The mayors of Sydney’s heavily locked down western and south-western suburbs have walked away empty-handed from meetings with NSW Premier Gladys Berejiklian described as “a PR stunt”

Canterbury-Bankstown Mayor Khal Asfour attends the virtual meeting held between hotspot mayors and NSW Premier Gladys Berejiklian on Tuesday.
Canterbury-Bankstown Mayor Khal Asfour attends the virtual meeting held between hotspot mayors and NSW Premier Gladys Berejiklian on Tuesday.

The mayors of Sydney’s heavily locked-down western and south-western suburbs have walked away empty-handed from meetings with NSW Premier Gladys Berejiklian, with one describing the zoom sessions as “a PR stunt” that offered no solutions to the crises facing their communities.

More meetings will be held over coming days with Treasurer Dominic Perrottet but the best one mayor said he could hope for was that Mr Perrottet would soon become premier.

“I would warmly support any leader willing to take over who is more sympathetic to the plight of western Sydney residents because we should all be living under the same circumstances and constraints,” said Cumberland mayor Steve Christou.

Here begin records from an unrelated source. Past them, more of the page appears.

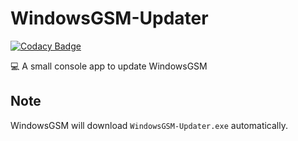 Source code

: # WindowsGSM-Updater

[![Codacy Badge](https://api.codacy.com/project/badge/Grade/49a077000c5743e8b55cd723a95645f9)](https://www.codacy.com/gh/WindowsGSM/WindowsGSM-Updater?utm_source=github.com&amp;utm_medium=referral&amp;utm_content=WindowsGSM/WindowsGSM-Updater&amp;utm_campaign=Badge_Grade)

💻 A small console app to update WindowsGSM

## Note
WindowsGSM will download `WindowsGSM-Updater.exe` automatically.
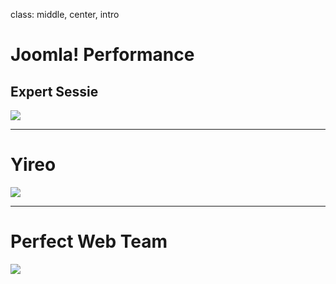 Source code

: class: middle, center, intro
# Joomla! Performance
## Expert Sessie
<img src="/images/logos.png">

---
# Yireo
<img src="joomla_security/images/yireo.png" />

---
# Perfect Web Team
<img src="images/perfectwebteam.gif"/>
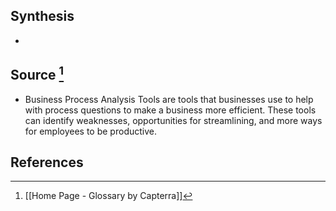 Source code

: ## Synthesis
- 
## Source [^1]
- Business Process Analysis Tools are tools that businesses use to help with process questions to make a business more efficient. These tools can identify weaknesses, opportunities for streamlining, and more ways for employees to be productive.
## References

[^1]: [[Home Page - Glossary by Capterra]] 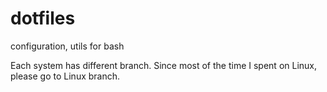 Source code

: # dotfiles
configuration, utils for bash

Each system has different branch. Since most of the time I spent on Linux, please go to Linux branch.
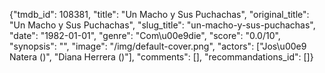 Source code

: {"tmdb_id": 108381, "title": "Un Macho y Sus Puchachas", "original_title": "Un Macho y Sus Puchachas", "slug_title": "un-macho-y-sus-puchachas", "date": "1982-01-01", "genre": "Com\u00e9die", "score": "0.0/10", "synopsis": "", "image": "/img/default-cover.png", "actors": ["Jos\u00e9 Natera ()", "Diana Herrera ()"], "comments": [], "recommandations_id": []} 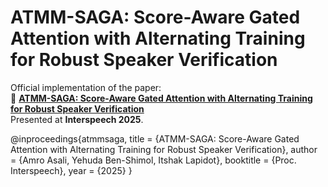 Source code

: # ATMM-SAGA: Score-Aware Gated Attention with Alternating Training for Robust Speaker Verification

Official implementation of the paper:  
📄 **[ATMM-SAGA: Score-Aware Gated Attention with Alternating Training for Robust Speaker Verification](https://arxiv.org/abs/2505.18273)**  
Presented at **Interspeech 2025**.


@inproceedings{atmmsaga,
  title     = {ATMM-SAGA: Score-Aware Gated Attention with Alternating Training for Robust Speaker Verification},
  author    = {Amro Asali, Yehuda Ben-Shimol, Itshak Lapidot},
  booktitle = {Proc. Interspeech},
  year      = {2025}
}


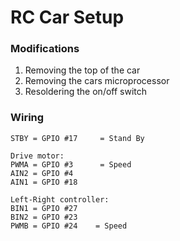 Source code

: # RC Car Setup

### Modifications

1. Removing the top of the car 
2. Removing the cars microprocessor
3. Resoldering the on/off switch 


### Wiring 


    STBY = GPIO #17     = Stand By

    Drive motor:
    PWMA = GPIO #3      = Speed
    AIN2 = GPIO #4
    AIN1 = GPIO #18

    Left-Right controller:
    BIN1 = GPIO #27
    BIN2 = GPIO #23    
    PWMB = GPIO #24    = Speed
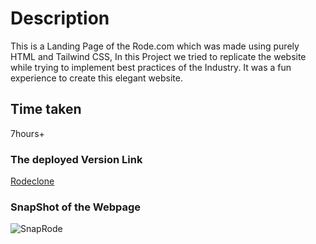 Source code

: # Description
This is a Landing Page of the Rode.com which was made using purely HTML and Tailwind CSS, In this Project we tried to replicate the website while trying to implement best practices of the Industry. It was a fun experience to create this elegant website. 

## Time taken

7hours+

### The deployed Version Link

[Rodeclone]()

### SnapShot of the Webpage

![SnapRode](./rodesnap.png) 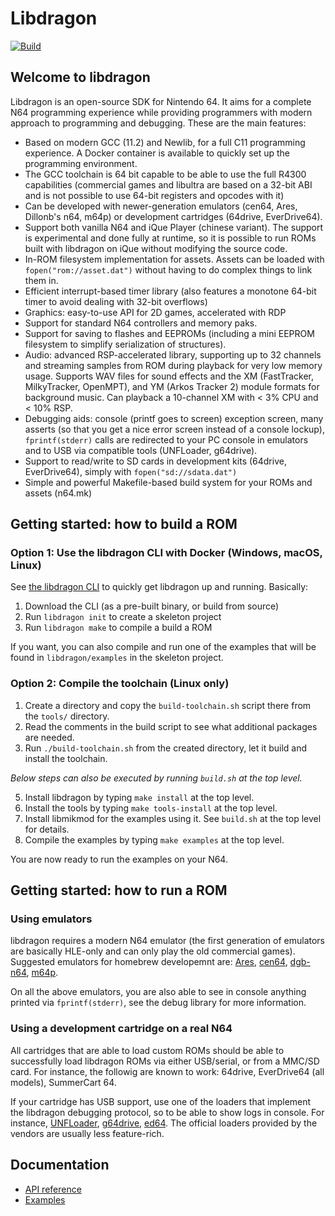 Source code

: # Libdragon

[![Build](https://github.com/DragonMinded/libdragon/actions/workflows/ci.yml/badge.svg?branch=trunk)](https://github.com/DragonMinded/libdragon/actions/workflows/ci.yml)

## Welcome to libdragon

Libdragon is an open-source SDK for Nintendo 64. It aims for a complete N64
programming experience while providing programmers with modern approach to
programming and debugging. These are the main features:

* Based on modern GCC (11.2) and Newlib, for a full C11 programming experience.
  A Docker container is available to quickly set up the programming environment.
* The GCC toolchain is 64 bit capable to be able to use the full R4300 capabilities
  (commercial games and libultra are based on a 32-bit ABI and is not possible
  to use 64-bit registers and opcodes with it)
* Can be developed with newer-generation emulators (cen64, Ares, Dillonb's n64,
  m64p) or development cartridges (64drive, EverDrive64).
* Support both vanilla N64 and iQue Player (chinese variant). The support is
  experimental and done fully at runtime, so it is possible to run ROMs built
  with libdragon on iQue without modifying the source code.
* In-ROM filesystem implementation for assets. Assets can be loaded with
  `fopen("rom://asset.dat")` without having to do complex things to link them in.
* Efficient interrupt-based timer library (also features a monotone 64-bit
  timer to avoid dealing with 32-bit overflows)
* Graphics: easy-to-use API for 2D games, accelerated with RDP
* Support for standard N64 controllers and memory paks.
* Support for saving to flashes and EEPROMs (including a mini EEPROM
  filesystem to simplify serialization of structures).
* Audio: advanced RSP-accelerated library, supporting up to 32 channels and
  streaming samples from ROM during playback for very low memory usage.
  Supports WAV files for sound effects and the XM (FastTracker, MilkyTracker,
  OpenMPT), and YM (Arkos Tracker 2) module formats for background music. 
  Can playback a 10-channel XM with < 3% CPU and < 10% RSP.
* Debugging aids: console (printf goes to screen) exception screen, many
  asserts (so that you get a nice error screen instead of a console lockup),
  `fprintf(stderr)` calls are redirected to your PC console in emulators
  and to USB via compatible tools (UNFLoader, g64drive).
* Support to read/write to SD cards in development kits (64drive, EverDrive64),
  simply with `fopen("sd://sdata.dat")`
* Simple and powerful Makefile-based build system for your ROMs and assets
  (n64.mk)

## Getting started: how to build a ROM

### Option 1: Use the libdragon CLI with Docker (Windows, macOS, Linux)

See [the libdragon CLI](https://github.com/anacierdem/libdragon-docker) to
quickly get libdragon up and running. Basically:

1. Download the CLI (as a pre-built binary, or build from source)
2. Run `libdragon init` to create a skeleton project
3. Run `libdragon make` to compile a build a ROM

If you want, you can also compile and run one of the examples that will
be found in `libdragon/examples` in the skeleton project.

### Option 2: Compile the toolchain (Linux only)

1. Create a directory and copy the `build-toolchain.sh` script there from the `tools/` directory.
2. Read the comments in the build script to see what additional packages are needed.
3. Run `./build-toolchain.sh` from the created directory, let it build and install the toolchain.

*Below steps can also be executed by running `build.sh` at the top level.*

5. Install libdragon by typing `make install` at the top level.
6. Install the tools by typing `make tools-install` at the top level.
7. Install libmikmod for the examples using it. See `build.sh` at the top level for details.
8. Compile the examples by typing `make examples` at the top level.

You are now ready to run the examples on your N64.

## Getting started: how to run a ROM

### Using emulators

libdragon requires a modern N64 emulator (the first generation of emulators
are basically HLE-only and can only play the old commercial games). Suggested
emulators for homebrew developemnt are: [Ares](https://ares-emulator.github.io),
[cen64](https://github.com/n64dev/cen64), [dgb-n64](https://github.com/Dillonb/n64),
[m64p](https://m64p.github.io).

On all the above emulators, you are also able to see in console anything printed
via `fprintf(stderr)`, see the debug library for more information.

### Using a development cartridge on a real N64

All cartridges that are able to load custom ROMs should be able to successfully
load libdragon ROMs via either USB/serial, or from a MMC/SD card. For instance,
the followig are known to work: 64drive, EverDrive64 (all models), SummerCart 64.

If your cartridge has USB support, use one of the loaders that implement the
libdragon debugging protocol, so to be able to show logs in console. For instance,
[UNFLoader](https://github.com/buu342/N64-UNFLoader), [g64drive](https://github.com/rasky/g64drive),
[ed64](https://github.com/anacierdem/ed64). The official loaders provided by
the vendors are usually less feature-rich.

## Documentation

 * [API reference](https://dragonminded.github.io/libdragon/ref/modules.html)
 * [Examples](https://github.com/DragonMinded/libdragon/tree/trunk/examples)
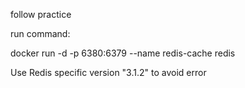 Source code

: follow practice

run command:

docker run -d -p 6380:6379 --name redis-cache redis

Use Redis specific version "3.1.2" to avoid error

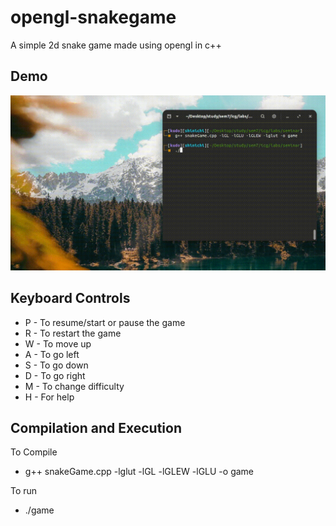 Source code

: # opengl-snakegame
A simple 2d snake game made using opengl in c++
## Demo
![sample1](media/sample1.gif)


## Keyboard Controls
* P - To resume/start or pause the game
* R - To restart the game
* W - To move up
* A - To go left
* S - To go down
* D - To go right
* M - To change difficulty
* H - For help

## Compilation and Execution
To Compile
* g++ snakeGame.cpp -lglut -lGL -lGLEW -lGLU -o game

To run
* ./game
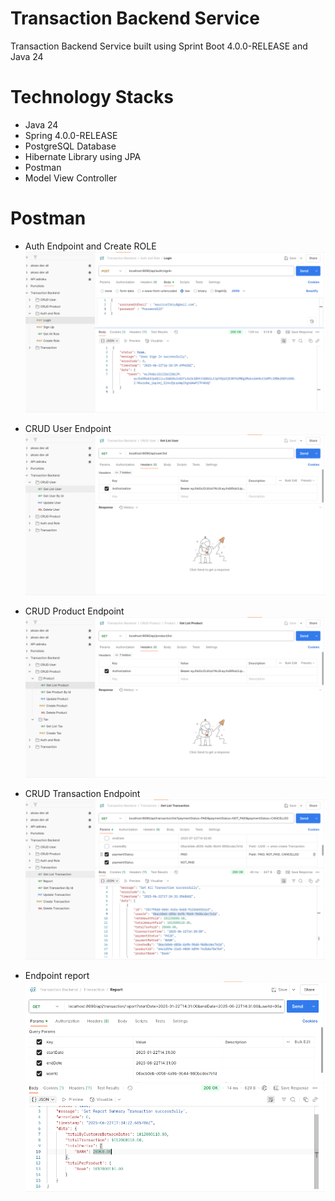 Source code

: # Transaction Backend Service

Transaction Backend Service built using Sprint Boot 4.0.0-RELEASE and Java 24

# Technology Stacks

- Java 24
- Spring 4.0.0-RELEASE
- PostgreSQL Database
- Hibernate Library using JPA
- Postman
- Model View Controller

# Postman

- Auth Endpoint and Create ROLE
![img_8.png](img_8.png)

- CRUD User Endpoint
![img_4.png](img_4.png)

- CRUD Product Endpoint
![img_9.png](img_9.png)

- CRUD Transaction Endpoint
![img_6.png](img_6.png)

- Endpoint report
![img_1.png](img_1.png)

Mr Christou noted Mr Perrottet’s comments last week that western and southwest Sydney should reopen at the same time as the rest of the city to avoid a two-speed recovery, a commitment he said Ms Berejiklian was not prepared to make in their meeting.

Much of the criticism during the three sessions – each with four mayors from 12 affected LGAs – focused on harsh restrictions not being imposed on Sydney’s more privileged eastern and northern suburbs.

Mr Christou said he told Ms Berejiklian his community was working class and most could not work from home.

“The Premier got some long overdue realities of what’s happening out here and the harsh circumstances of what people are now experiencing,” he said.

Mr Christou said he was “most concerned that this was a PR stunt just paying us lip service.”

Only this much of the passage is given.